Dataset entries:
####

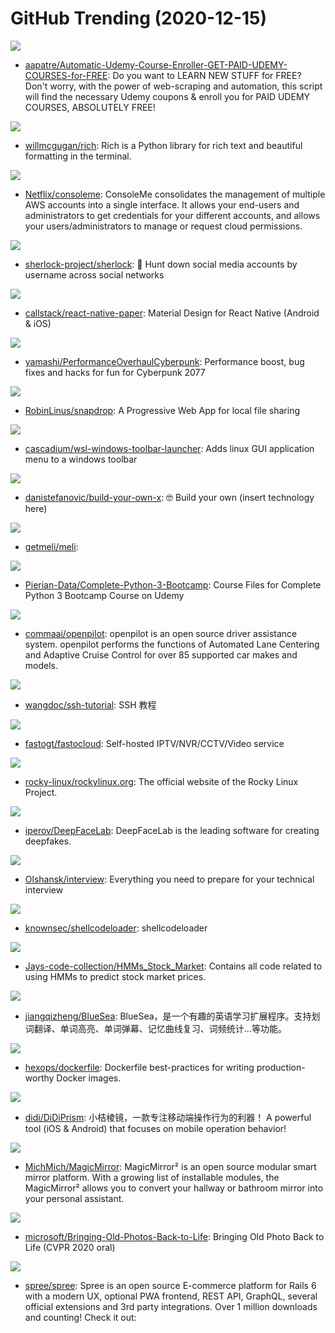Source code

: # GitHub Trending (2020-12-15)

![](https://img.shields.io/badge/Python-New%20178-green?style=flat-square&logo=appveyor)
- [aapatre/Automatic-Udemy-Course-Enroller-GET-PAID-UDEMY-COURSES-for-FREE](https://github.com/aapatre/Automatic-Udemy-Course-Enroller-GET-PAID-UDEMY-COURSES-for-FREE): Do you want to LEARN NEW STUFF for FREE? Don't worry, with the power of web-scraping and automation, this script will find the necessary Udemy coupons & enroll you for PAID UDEMY COURSES, ABSOLUTELY FREE!

![](https://img.shields.io/badge/Python-New%20500-green?style=flat-square&logo=appveyor)
- [willmcgugan/rich](https://github.com/willmcgugan/rich): Rich is a Python library for rich text and beautiful formatting in the terminal.

![](https://img.shields.io/badge/Python-New%20274-green?style=flat-square&logo=appveyor)
- [Netflix/consoleme](https://github.com/Netflix/consoleme): ConsoleMe consolidates the management of multiple AWS accounts into a single interface. It allows your end-users and administrators to get credentials for your different accounts, and allows your users/administrators to manage or request cloud permissions.

![](https://img.shields.io/badge/Python-New%2035-green?style=flat-square&logo=appveyor)
- [sherlock-project/sherlock](https://github.com/sherlock-project/sherlock): 🔎 Hunt down social media accounts by username across social networks

![](https://img.shields.io/badge/TypeScript-New%208-green?style=flat-square&logo=appveyor)
- [callstack/react-native-paper](https://github.com/callstack/react-native-paper): Material Design for React Native (Android & iOS)

![](https://img.shields.io/badge/C%2B%2B-New%20567-green?style=flat-square&logo=appveyor)
- [yamashi/PerformanceOverhaulCyberpunk](https://github.com/yamashi/PerformanceOverhaulCyberpunk): Performance boost, bug fixes and hacks for fun for Cyberpunk 2077

![](https://img.shields.io/badge/JavaScript-New%20427-green?style=flat-square&logo=appveyor)
- [RobinLinus/snapdrop](https://github.com/RobinLinus/snapdrop): A Progressive Web App for local file sharing

![](https://img.shields.io/badge/Python-New%20107-green?style=flat-square&logo=appveyor)
- [cascadium/wsl-windows-toolbar-launcher](https://github.com/cascadium/wsl-windows-toolbar-launcher): Adds linux GUI application menu to a windows toolbar

![](https://img.shields.io/badge/none-New%20423-green?style=flat-square&logo=appveyor)
- [danistefanovic/build-your-own-x](https://github.com/danistefanovic/build-your-own-x): 🤓 Build your own (insert technology here)

![](https://img.shields.io/badge/TypeScript-New%20459-green?style=flat-square&logo=appveyor)
- [getmeli/meli](https://github.com/getmeli/meli): 

![](https://img.shields.io/badge/Jupyter%20Notebook-New%2031-green?style=flat-square&logo=appveyor)
- [Pierian-Data/Complete-Python-3-Bootcamp](https://github.com/Pierian-Data/Complete-Python-3-Bootcamp): Course Files for Complete Python 3 Bootcamp Course on Udemy

![](https://img.shields.io/badge/C%2B%2B-New%20379-green?style=flat-square&logo=appveyor)
- [commaai/openpilot](https://github.com/commaai/openpilot): openpilot is an open source driver assistance system. openpilot performs the functions of Automated Lane Centering and Adaptive Cruise Control for over 85 supported car makes and models.

![](https://img.shields.io/badge/none-New%2071-green?style=flat-square&logo=appveyor)
- [wangdoc/ssh-tutorial](https://github.com/wangdoc/ssh-tutorial): SSH 教程

![](https://img.shields.io/badge/C%2B%2B-New%2065-green?style=flat-square&logo=appveyor)
- [fastogt/fastocloud](https://github.com/fastogt/fastocloud): Self-hosted IPTV/NVR/CCTV/Video service

![](https://img.shields.io/badge/HTML-New%2055-green?style=flat-square&logo=appveyor)
- [rocky-linux/rockylinux.org](https://github.com/rocky-linux/rockylinux.org): The official website of the Rocky Linux Project.

![](https://img.shields.io/badge/Python-New%20167-green?style=flat-square&logo=appveyor)
- [iperov/DeepFaceLab](https://github.com/iperov/DeepFaceLab): DeepFaceLab is the leading software for creating deepfakes.

![](https://img.shields.io/badge/none-New%20243-green?style=flat-square&logo=appveyor)
- [Olshansk/interview](https://github.com/Olshansk/interview): Everything you need to prepare for your technical interview

![](https://img.shields.io/badge/C%2B%2B-New%2074-green?style=flat-square&logo=appveyor)
- [knownsec/shellcodeloader](https://github.com/knownsec/shellcodeloader): shellcodeloader

![](https://img.shields.io/badge/Python-New%2018-green?style=flat-square&logo=appveyor)
- [Jays-code-collection/HMMs_Stock_Market](https://github.com/Jays-code-collection/HMMs_Stock_Market): Contains all code related to using HMMs to predict stock market prices.

![](https://img.shields.io/badge/JavaScript-New%2028-green?style=flat-square&logo=appveyor)
- [jiangqizheng/BlueSea](https://github.com/jiangqizheng/BlueSea): BlueSea，是一个有趣的英语学习扩展程序。支持划词翻译、单词高亮、单词弹幕、记忆曲线复习、词频统计...等功能。

![](https://img.shields.io/badge/Dockerfile-New%20134-green?style=flat-square&logo=appveyor)
- [hexops/dockerfile](https://github.com/hexops/dockerfile): Dockerfile best-practices for writing production-worthy Docker images.

![](https://img.shields.io/badge/Objective-C-New%20116-green?style=flat-square&logo=appveyor)
- [didi/DiDiPrism](https://github.com/didi/DiDiPrism): 小桔棱镜，一款专注移动端操作行为的利器！ A powerful tool (iOS & Android) that focuses on mobile operation behavior!

![](https://img.shields.io/badge/JavaScript-New%2075-green?style=flat-square&logo=appveyor)
- [MichMich/MagicMirror](https://github.com/MichMich/MagicMirror): MagicMirror² is an open source modular smart mirror platform. With a growing list of installable modules, the MagicMirror² allows you to convert your hallway or bathroom mirror into your personal assistant.

![](https://img.shields.io/badge/Python-New%2062-green?style=flat-square&logo=appveyor)
- [microsoft/Bringing-Old-Photos-Back-to-Life](https://github.com/microsoft/Bringing-Old-Photos-Back-to-Life): Bringing Old Photo Back to Life (CVPR 2020 oral)

![](https://img.shields.io/badge/Ruby-New%204-green?style=flat-square&logo=appveyor)
- [spree/spree](https://github.com/spree/spree): Spree is an open source E-commerce platform for Rails 6 with a modern UX, optional PWA frontend, REST API, GraphQL, several official extensions and 3rd party integrations. Over 1 million downloads and counting! Check it out:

####

### [WHAT YOU ARE ASKED TO DO]
If a line in the records above holds the string "JavaScript", copy it out.

### [TASK ANSWER]
![](https://img.shields.io/badge/JavaScript-New%20427-green?style=flat-square&logo=appveyor)
![](https://img.shields.io/badge/JavaScript-New%2028-green?style=flat-square&logo=appveyor)
![](https://img.shields.io/badge/JavaScript-New%2075-green?style=flat-square&logo=appveyor)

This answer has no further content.